*EXERCISE DIRECTIONS*.
Please retype all of the entries that follow, leaving the images out.

# # # # #

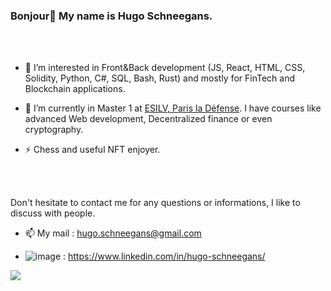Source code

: ### Bonjour👋 My name is Hugo Schneegans.

<br> <br>

- 🙋 I’m interested in Front&Back development (JS, React, HTML, CSS, Solidity, Python, C#, SQL, Bash, Rust) and mostly for FinTech and Blockchain applications.

- 🌱 I’m currently in Master 1 at [ESILV, Paris la Défense](https://www.esilv.fr/). I have courses like advanced Web development, Decentralized finance or even cryptography.

- ⚡ Chess and useful NFT enjoyer.

<br> <br>

Don't hesitate to contact me for any questions or informations, I like to discuss with people.

- 📫 My mail : hugo.schneegans@gmail.com

- ![image]({https://img.shields.io/badge/LinkedIn-0077B5?style=for-the-badge&logo=linkedin&logoColor=white}) : https://www.linkedin.com/in/hugo-schneegans/

<img src="{https://img.shields.io/badge/LinkedIn-0077B5?style=for-the-badge&logo=linkedin&logoColor=white}" />

<!--
**Hugochon/Hugochon** is a ✨ _special_ ✨ repository because its `README.md` (this file) appears on your GitHub profile.

Here are some ideas to get you started:

- 🔭 I’m currently working on ...
- 🌱 I’m currently learning ...
- 👯 I’m looking to collaborate on ...
- 🤔 I’m looking for help with ...
- 💬 Ask me about ...
- 📫 How to reach me: ...
- 😄 Pronouns: ...
- ⚡ Fun fact: ...
-->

# # # # #

*WRITTEN SOLUTION*.
Source code

: ### Bonjour👋 My name is Hugo Schneegans.

<br> <br>

- 🙋 I’m interested in Front&Back development (JS, React, HTML, CSS, Solidity, Python, C#, SQL, Bash, Rust) and mostly for FinTech and Blockchain applications.

- 🌱 I’m currently in Master 1 at [ESILV, Paris la Défense](https://www.esilv.fr/). I have courses like advanced Web development, Decentralized finance or even cryptography.

- ⚡ Chess and useful NFT enjoyer.

<br> <br>

Don't hesitate to contact me for any questions or informations, I like to discuss with people.

- 📫 My mail : hugo.schneegans@gmail.com

- ![image]({https://img.shields.io/badge/LinkedIn-0077B5?style=for-the-badge&logo=linkedin&logoColor=white}) : https://www.linkedin.com/in/hugo-schneegans/

<img src="{https://img.shields.io/badge/LinkedIn-0077B5?style=for-the-badge&logo=linkedin&logoColor=white}" />

<!--
**Hugochon/Hugochon** is a ✨ _special_ ✨ repository because its `README.md` (this file) appears on your GitHub profile.

Here are some ideas to get you started:

- 🔭 I’m currently working on ...
- 🌱 I’m currently learning ...
- 👯 I’m looking to collaborate on ...
- 🤔 I’m looking for help with ...
- 💬 Ask me about ...
- 📫 How to reach me: ...
- 😄 Pronouns: ...
- ⚡ Fun fact: ...
-->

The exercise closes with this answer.